I tried to compare the above 2 tables, then realized that we don’t use them for every SAP internal maintenance process; we use our external enterprise job scheduler.
As the brain cells thawed, I found egg on my face, as I had set these jobs up, probably 10 years ago, and they were running every 2 hours in the systems that are showing 50% up time. I’m sure someone told me at the time that would be fine, as the prior time period would be filled in later. In any case, now that we know the root cause I quickly put in a change request (not through Solution Manager, but through our enterprise ticketing system) to have this error corrected.
We won’t see a full week’s report until the next cycle, but based on the behavior change in the MONI_V01 table (or view) I think the fix is in.
I’m just shaking my head that the problem was so simple, in hindsight.
UPDATE: SAP Notes
Fairly recent notes suggested by SAP concerning CCMSPING and service level reporting (SLR):
- 1332677 ST03N-based system availability in SLR no longer supported
- 944496 CCMS Ping and SL Reporting
- 872569 Central Performance History and SL Reporting
Slightly older notes related to EarylWatch, CCMS, MONI and TCOLL:
- 917558 – EarlyWatch Alert does not contain ST03 statistics as of 7.0
- 762696 – Grey rating for Earlywatch Alert
- 75059 – Mean values in workload monitor decrease
- 60588 – Collector logs are not deleted
The classic note on TCOLL:
- 12103 – Contents of the TCOLL table
“The SAP standard job SAP_COLLECTOR_FOR_PERFMONITOR must be scheduled hourly in each SAP system.”
The modern classic version:
- 1394392 – Contents of the table TCOLL in SAP_BASIS 730
The guts of it all:
- 16083 – Standard jobs, reorganization jobs
“Adhere to the recommendations, as the naming conventions enable us to check quickly and easily whether these jobs have been activated in your system.”
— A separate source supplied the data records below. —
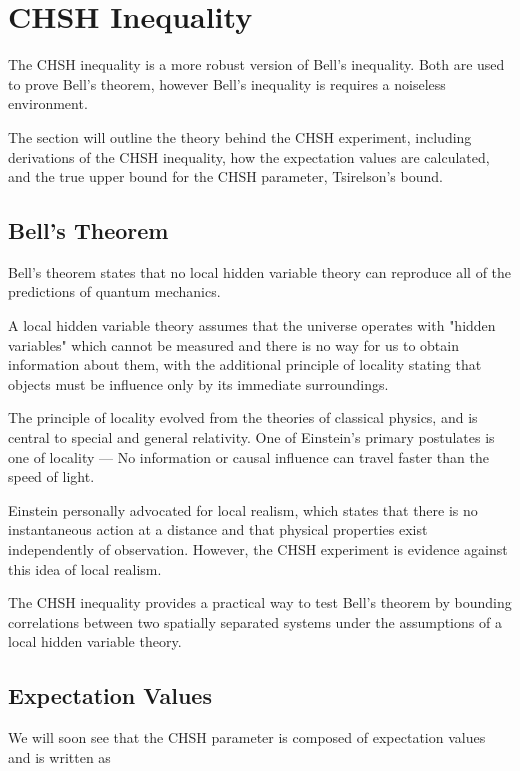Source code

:\documentclass[12pt]{article}
\begin{document}
\newpage
\section{CHSH Inequality}

The CHSH inequality is a more robust version of Bell's inequality. Both are used to prove Bell's theorem, however Bell's inequality is requires a noiseless environment.

The section will outline the theory behind the CHSH experiment, including derivations of the CHSH inequality, how the expectation values are calculated, and the true upper bound for the CHSH parameter, Tsirelson's bound.

\subsection{Bell's Theorem}

Bell's theorem states that no local hidden variable theory can reproduce all of the predictions of quantum mechanics. \cite{Bell1964}

A local hidden variable theory assumes that the universe operates with "hidden variables" which cannot be measured and there is no way for us to obtain information about them, with the additional principle of locality stating that objects must be influence only by its immediate surroundings.

The principle of locality evolved from the theories of classical physics, and is central to special and general relativity. One of Einstein's primary postulates is one of locality — No information or causal influence can travel faster than the speed of light.

Einstein personally advocated for local realism, which states that there is no instantaneous action at a distance and that physical properties exist independently of observation. However, the CHSH experiment is evidence against this idea of local realism.

The CHSH inequality provides a practical way to test Bell's theorem by bounding correlations between two spatially separated systems under the assumptions of a local hidden variable theory. \cite{CHSH1969}

\subsection{Expectation Values}

We will soon see that the CHSH parameter is composed of expectation values and is written as
\end{document}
Below is a screen shot (cropped to fit into the size limits) of the Positive Call Closure Survey I took when closing the SAP ticket. As you may know, the ticket asked for feedback on the last person that worked your ticket, who is almost always the one that solved the problem. There is no systematic way to comment on the service quality of anyone else who handled the ticket, other than to complain about the time to solve the issue, which I did.
I’ll quote the text comments I added, which we’ve been told is how you should document anything the standard questions leave out. We shall see if this gets any attention. Or we won’t.
|The initial response to this ticket was pathetic, in the sense that SAP support answered a question I did not ask.
We spent weeks of time and many hours of internal support setting up CCMSPING, only to learn it had nothing to do with the issue.
I still have no idea if or when CCMSPING service level availability metrics will appear in Early Watch reports.
After we escalated this ticket *twice* it was finally sent to someone who answered the original problem report very simply and easily.